What is the count of lines in the listing below that hold the string "wenn"? Reply with that number alone.

════════════════════

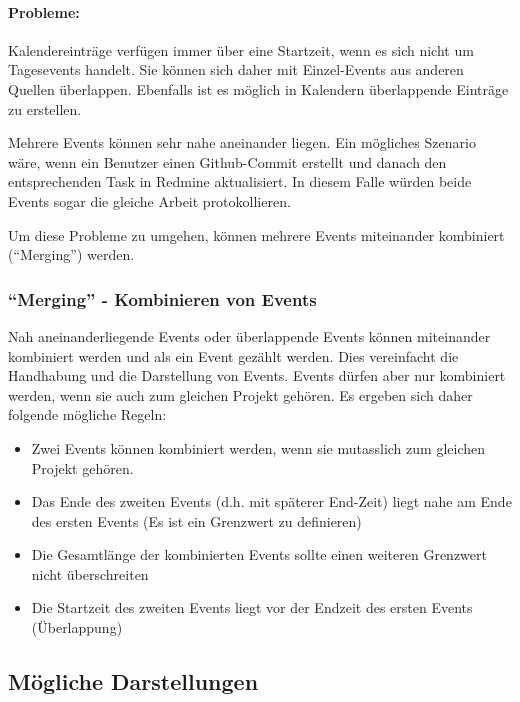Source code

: \documentclass[]{article}
\begin{document}
\paragraph{Probleme:}\label{probleme}

Kalendereinträge verfügen immer über eine Startzeit, wenn es sich nicht
um Tagesevents handelt. Sie können sich daher mit Einzel-Events aus
anderen Quellen überlappen. Ebenfalls ist es möglich in Kalendern
überlappende Einträge zu erstellen.

Mehrere Events können sehr nahe aneinander liegen. Ein mögliches
Szenario wäre, wenn ein Benutzer einen Github-Commit erstellt und danach
den entsprechenden Task in Redmine aktualisiert. In diesem Falle würden
beide Events sogar die gleiche Arbeit protokollieren.

Um diese Probleme zu umgehen, können mehrere Events miteinander
kombiniert (``Merging'') werden.

\subsubsection{\texorpdfstring{``Merging'' - Kombinieren von
Events}{Merging - Kombinieren von Events}}\label{merging---kombinieren-von-events}

Nah aneinanderliegende Events oder überlappende Events können
miteinander kombiniert werden und als ein Event gezählt werden. Dies
vereinfacht die Handhabung und die Darstellung von Events. Events dürfen
aber nur kombiniert werden, wenn sie auch zum gleichen Projekt gehören.
Es ergeben sich daher folgende mögliche Regeln:

\begin{itemize}
\itemsep1pt\parskip0pt
\item
  Zwei Events können kombiniert werden, wenn sie mutasslich zum gleichen
  Projekt gehören.
\item
  Das Ende des zweiten Events (d.h. mit späterer End-Zeit) liegt nahe am
  Ende des ersten Events (Es ist ein Grenzwert zu definieren)
\item
  Die Gesamtlänge der kombinierten Events sollte einen weiteren
  Grenzwert nicht überschreiten
\item
  Die Startzeit des zweiten Events liegt vor der Endzeit des ersten
  Events (Überlappung)
\end{itemize}

\subsection{Mögliche Darstellungen}\label{muxf6gliche-darstellungen}
\end{document}

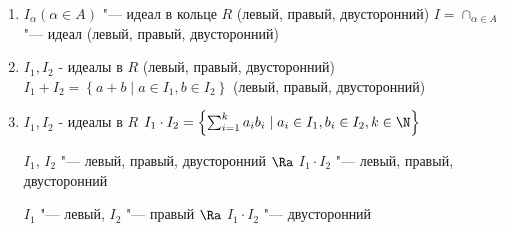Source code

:\begin{enumerate}
	\item $I_\alpha (\alpha \in A)$ "--- идеал в кольце $R$ (левый, правый, двусторонний)
	$I = \cap_{\alpha \in A}$ "--- идеал (левый, правый, двусторонний)
	\item $I_1, I_2$ - идеалы в $R$ (левый, правый, двусторонний)
	$I_1 + I_2 = \left\{  a + b \mid a \in I_1, b \in I_2 \right\}$ (левый, правый, двусторонний)
	\item $I_1, I_2$ - идеалы в $R$
	$I_1 \cdot I_2 = \left\{  \sum_{i=1}^k a_i b_i \mid a_i \in I_1, b_i \in I_2, k \in \N \right\}$
	
	$I_1$, $I_2$ "--- левый, правый, двусторонний  $\Ra$ $I_1 \cdot I_2$ "--- левый, правый, двусторонний
	
	$I_1$ "--- левый, $I_2$ "--- правый $\Ra$ $I_1 \cdot I_2$ "--- двусторонний
\end{enumerate}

════════════════════

#### [Task solution]
4